Marr, who broadcast Creighton University basketball games for 16 seasons, originally was diagnosed with a stroke on Dec. 12, the day after his 61st birthday, when his son found him lying in bed, unresponsive but breathing
He was placed on a breathing machine in intensive care, but showed no neurological improvement and was not expected to recover.
His four children agreed to take him off life support and said their goodbyes, but skipped their appointment with a funeral home the next day and instead went back to the hospital. They found Marr was responsive and when asked by his daughter was able to wiggle his toes and move his thumbs when asked.
He eventually was diagnosed not with a stroke but with rare and treatable condition called posterior reversible encephalopathy syndrome. He's continued to receive speech therapy on an outpatient basis while working on improving his short-term memory and multitasking skills.

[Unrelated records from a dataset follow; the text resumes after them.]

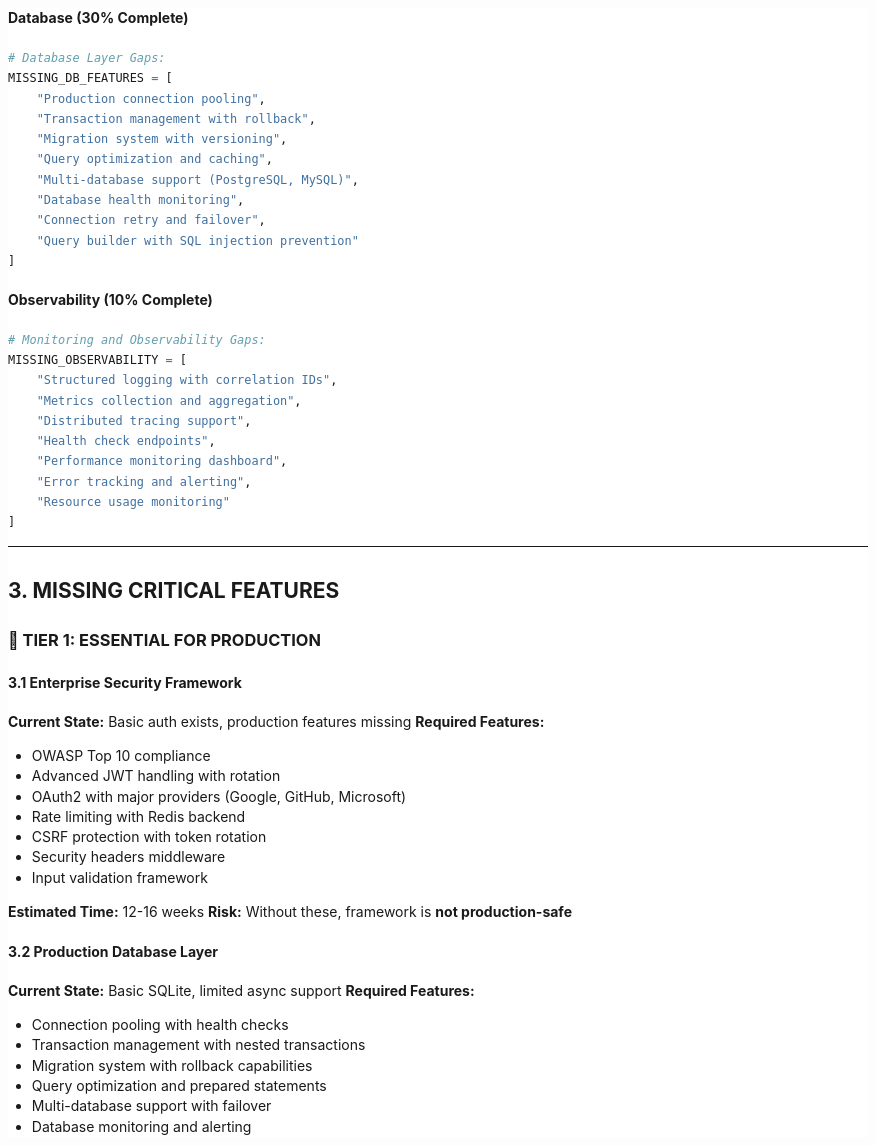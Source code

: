 
#### **Database** (30% Complete)
```python
# Database Layer Gaps:
MISSING_DB_FEATURES = [
    "Production connection pooling",
    "Transaction management with rollback",
    "Migration system with versioning",
    "Query optimization and caching",
    "Multi-database support (PostgreSQL, MySQL)",
    "Database health monitoring",
    "Connection retry and failover",
    "Query builder with SQL injection prevention"
]
```

#### **Observability** (10% Complete)
```python
# Monitoring and Observability Gaps:
MISSING_OBSERVABILITY = [
    "Structured logging with correlation IDs",
    "Metrics collection and aggregation",
    "Distributed tracing support",
    "Health check endpoints",
    "Performance monitoring dashboard",
    "Error tracking and alerting",
    "Resource usage monitoring"
]
```

---

## 3. MISSING CRITICAL FEATURES

### 🔴 TIER 1: ESSENTIAL FOR PRODUCTION

#### **3.1 Enterprise Security Framework**
**Current State:** Basic auth exists, production features missing
**Required Features:**
- OWASP Top 10 compliance
- Advanced JWT handling with rotation
- OAuth2 with major providers (Google, GitHub, Microsoft)
- Rate limiting with Redis backend
- CSRF protection with token rotation
- Security headers middleware
- Input validation framework

**Estimated Time:** 12-16 weeks
**Risk:** Without these, framework is **not production-safe**

#### **3.2 Production Database Layer**
**Current State:** Basic SQLite, limited async support
**Required Features:**
- Connection pooling with health checks
- Transaction management with nested transactions
- Migration system with rollback capabilities
- Query optimization and prepared statements
- Multi-database support with failover
- Database monitoring and alerting
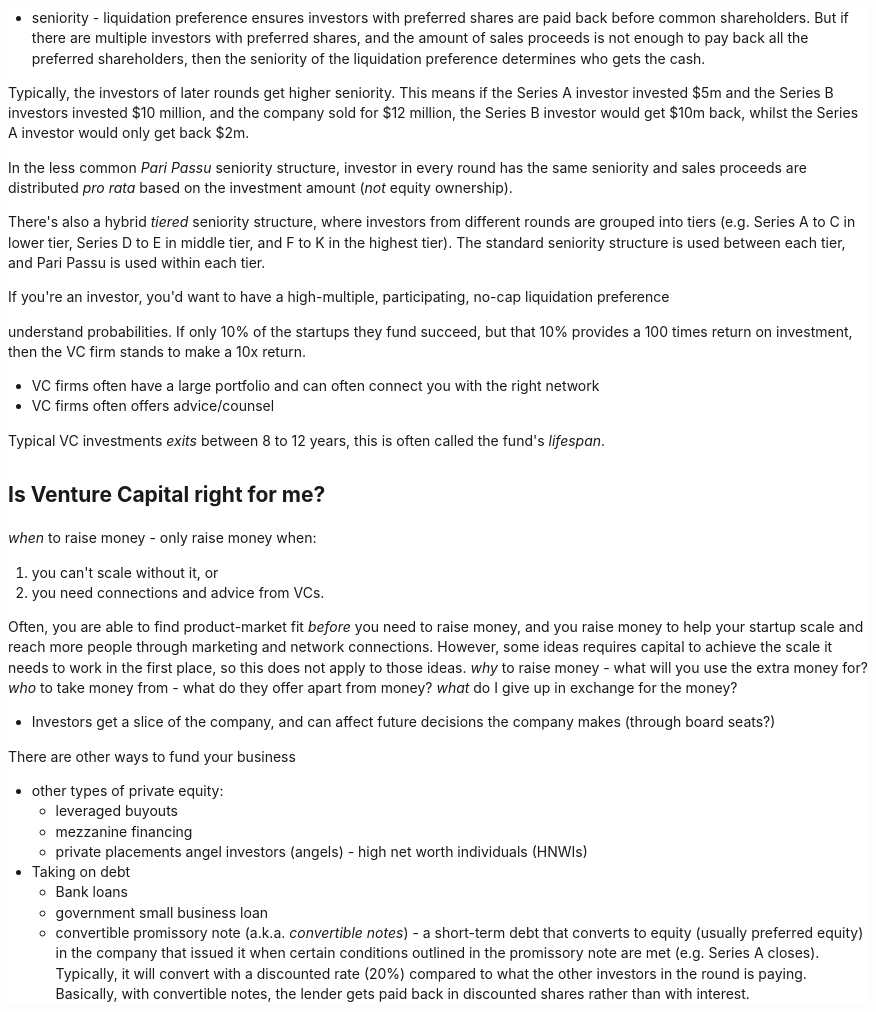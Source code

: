   - seniority - liquidation preference ensures investors with preferred shares are paid back before common shareholders. But if there are multiple investors with preferred shares, and the amount of sales proceeds is not enough to pay back all the preferred shareholders, then the seniority of the liquidation preference determines who gets the cash.

  Typically, the investors of later rounds get higher seniority. This means if the Series A investor invested $5m and the Series B investors invested $10 million, and the company sold for $12 million, the Series B investor would get $10m back, whilst the Series A investor would only get back $2m.

  In the less common _Pari Passu_ seniority structure, investor in every round has the same seniority and sales proceeds are distributed _pro rata_ based on the investment amount (_not_ equity ownership).

  There's also a hybrid _tiered_ seniority structure, where investors from different rounds are grouped into tiers (e.g. Series A to C in lower tier, Series D to E in middle tier, and F to K in the highest tier). The standard seniority structure is used between each tier, and Pari Passu is used within each tier.

  

If you're an investor, you'd want to have a high-multiple, participating, no-cap liquidation preference


understand probabilities. If only 10% of the startups they fund succeed, but that 10% provides a 100 times return on investment, then the VC firm stands to make a 10x return.


- VC firms often have a large portfolio and can often connect you with the right network
- VC firms often offers advice/counsel



Typical VC investments _exits_ between 8 to 12 years, this is often called the fund's _lifespan_.

## Is Venture Capital right for me?

_when_ to raise money - only raise money when:
  1) you can't scale without it, or
  2) you need connections and advice from VCs.
  
  Often, you are able to find product-market fit _before_ you need to raise money, and you raise money to help your startup scale and reach more people through marketing and network connections. However, some ideas requires capital to achieve the scale it needs to work in the first place, so this does not apply to those ideas.
_why_ to raise money - what will you use the extra money for?
_who_ to take money from - what do they offer apart from money?
_what_ do I give up in exchange for the money?

- Investors get a slice of the company, and can affect future decisions the company makes (through board seats?)

There are other ways to fund your business


- other types of private equity:
  - leveraged buyouts
  - mezzanine financing
  - private placements
angel investors (angels) - high net worth individuals (HNWIs)
- Taking on debt
  - Bank loans
  - government small business loan
  - convertible promissory note (a.k.a. _convertible notes_) - a short-term debt that converts to equity (usually preferred equity) in the company that issued it when certain conditions outlined in the promissory note are met (e.g. Series A closes). Typically, it will convert with a discounted rate (20%) compared to what the other investors in the round is paying. Basically, with convertible notes, the lender gets paid back in discounted shares rather than with interest.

Scott Marr tells the Omaha World-Herald he now tries to "savor every moment" and gives credit to God for allowing him a second chance at life, something he calls "pretty much a miracle."
"I'm not an extremely religious person. I don't go to church every Sunday," Marr told the newspaper, "But I do believe in God. I believe with all my heart. And now this is just proof for me that everything I've ever heard is true. "That he loves me. That he's right there for me."